_Exercise objective_
Go through the data below and return each line containing the word "csdnimg".

Extracted information START

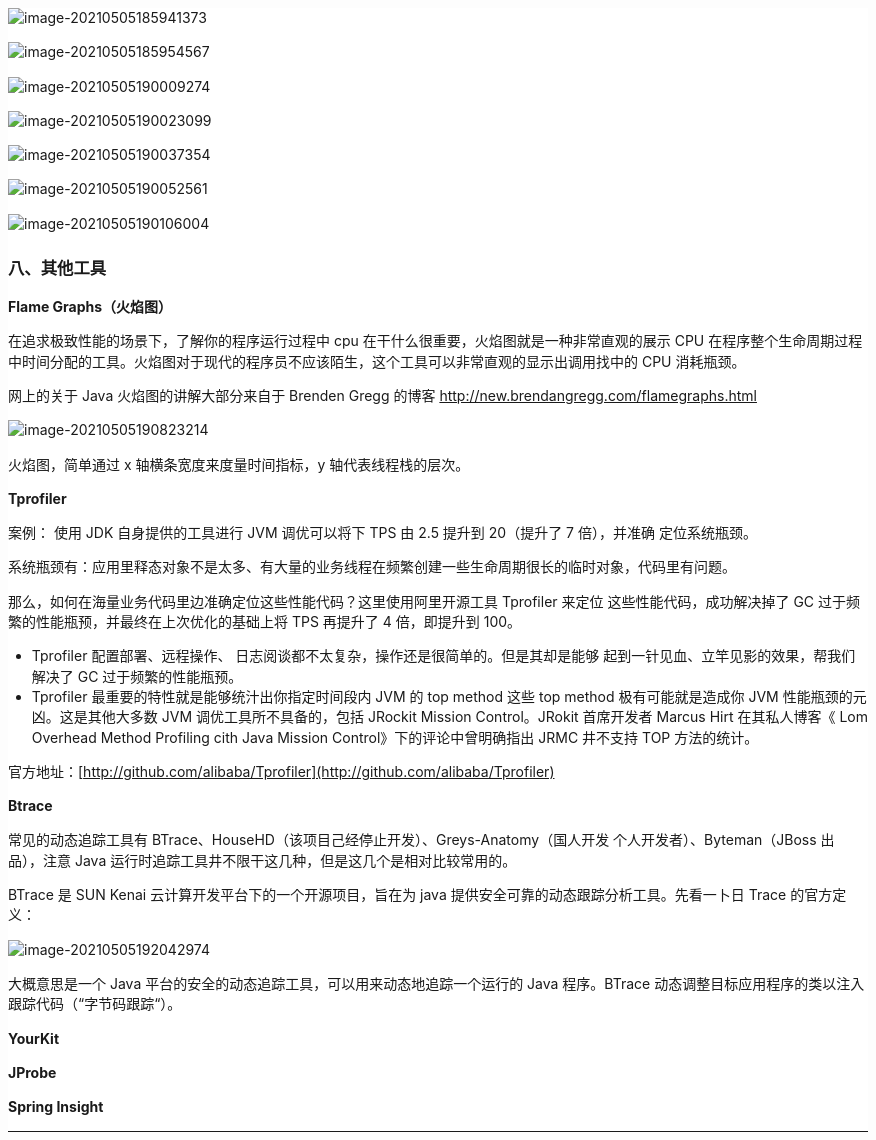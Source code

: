 ![image-20210505185941373](https://img-blog.csdnimg.cn/img_convert/d96c890e6187bcfa8d4a558be64354e6.png)

![image-20210505185954567](https://img-blog.csdnimg.cn/img_convert/dbaae7f62c614ef03aebb267b4249650.png)

![image-20210505190009274](https://img-blog.csdnimg.cn/img_convert/a0bc985fd0274fc17c9dc2e8e205a8a2.png)

![image-20210505190023099](https://img-blog.csdnimg.cn/img_convert/fe38780df6ccf1c3f3206baaa089ff1a.png)

![image-20210505190037354](https://img-blog.csdnimg.cn/img_convert/0e8ab54b4fdc5cd2f4d7e1cda87dfe52.png)

![image-20210505190052561](https://img-blog.csdnimg.cn/img_convert/ef07d257c25f15fe7d6bfdbe6ee0f087.png)

![image-20210505190106004](https://img-blog.csdnimg.cn/img_convert/3f65159c21e0c6996588c90c7c5ca8e6.png)

### 八、其他工具

**Flame Graphs（火焰图）**

在追求极致性能的场景下，了解你的程序运行过程中 cpu 在干什么很重要，火焰图就是一种非常直观的展示 CPU
在程序整个生命周期过程中时间分配的工具。火焰图对于现代的程序员不应该陌生，这个工具可以非常直观的显示出调用找中的 CPU 消耗瓶颈。

网上的关于 Java 火焰图的讲解大部分来自于 Brenden Gregg
的博客 [http://new.brendangregg.com/flamegraphs.html ](http://new.brendangregg.com/flamegraphs.html)

![image-20210505190823214](https://img-blog.csdnimg.cn/img_convert/c2692cea072a29b00b420933892ae9f9.png)

火焰图，简单通过 x 轴横条宽度来度量时间指标，y 轴代表线程栈的层次。

**Tprofiler**

案例： 使用 JDK 自身提供的工具进行 JVM 调优可以将下 TPS 由 2.5 提升到 20（提升了 7 倍），并准确 定位系统瓶颈。

系统瓶颈有：应用里释态对象不是太多、有大量的业务线程在频繁创建一些生命周期很长的临时对象，代码里有问题。

那么，如何在海量业务代码里边准确定位这些性能代码？这里使用阿里开源工具 Tprofiler 来定位 这些性能代码，成功解决掉了 GC
过于频繁的性能瓶预，并最终在上次优化的基础上将 TPS 再提升了 4 倍，即提升到 100。

- Tprofiler 配置部署、远程操作、 日志阅谈都不太复杂，操作还是很简单的。但是其却是能够 起到一针见血、立竿见影的效果，帮我们解决了
  GC 过于频繁的性能瓶预。
- Tprofiler 最重要的特性就是能够统汁出你指定时间段内 JVM 的 top method 这些 top method 极有可能就是造成你 JVM
  性能瓶颈的元凶。这是其他大多数 JVM 调优工具所不具备的，包括 JRockit Mission Control。JRokit 首席开发者 Marcus Hirt
  在其私人博客《 Lom Overhead Method Profiling cith Java Mission Control》下的评论中曾明确指出 JRMC 井不支持 TOP 方法的统计。

官方地址：[http://github.com/alibaba/Tprofiler](http://github.com/alibaba/Tprofiler)

**Btrace**

常见的动态追踪工具有 BTrace、HouseHD（该项目己经停止开发）、Greys-Anatomy（国人开发 个人开发者）、Byteman（JBoss 出品），注意 Java
运行时追踪工具井不限干这几种，但是这几个是相对比较常用的。

BTrace 是 SUN Kenai 云计算开发平台下的一个开源项目，旨在为 java 提供安全可靠的动态跟踪分析工具。先看一卜日 Trace 的官方定义：

![image-20210505192042974](https://img-blog.csdnimg.cn/img_convert/8df058bdfb18387a90cd5dd87a2a2f04.png)

大概意思是一个 Java 平台的安全的动态追踪工具，可以用来动态地追踪一个运行的 Java 程序。BTrace 动态调整目标应用程序的类以注入跟踪代码（“字节码跟踪“）。

**YourKit**

**JProbe**

**Spring Insight**

<hr/>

Extracted information END

_Solution_
: ![image-20210505185941373](https://img-blog.csdnimg.cn/img_convert/d96c890e6187bcfa8d4a558be64354e6.png)
![image-20210505185954567](https://img-blog.csdnimg.cn/img_convert/dbaae7f62c614ef03aebb267b4249650.png)
![image-20210505190009274](https://img-blog.csdnimg.cn/img_convert/a0bc985fd0274fc17c9dc2e8e205a8a2.png)
![image-20210505190023099](https://img-blog.csdnimg.cn/img_convert/fe38780df6ccf1c3f3206baaa089ff1a.png)
![image-20210505190037354](https://img-blog.csdnimg.cn/img_convert/0e8ab54b4fdc5cd2f4d7e1cda87dfe52.png)
![image-20210505190052561](https://img-blog.csdnimg.cn/img_convert/ef07d257c25f15fe7d6bfdbe6ee0f087.png)
![image-20210505190106004](https://img-blog.csdnimg.cn/img_convert/3f65159c21e0c6996588c90c7c5ca8e6.png)
![image-20210505190823214](https://img-blog.csdnimg.cn/img_convert/c2692cea072a29b00b420933892ae9f9.png)
![image-20210505192042974](https://img-blog.csdnimg.cn/img_convert/8df058bdfb18387a90cd5dd87a2a2f04.png)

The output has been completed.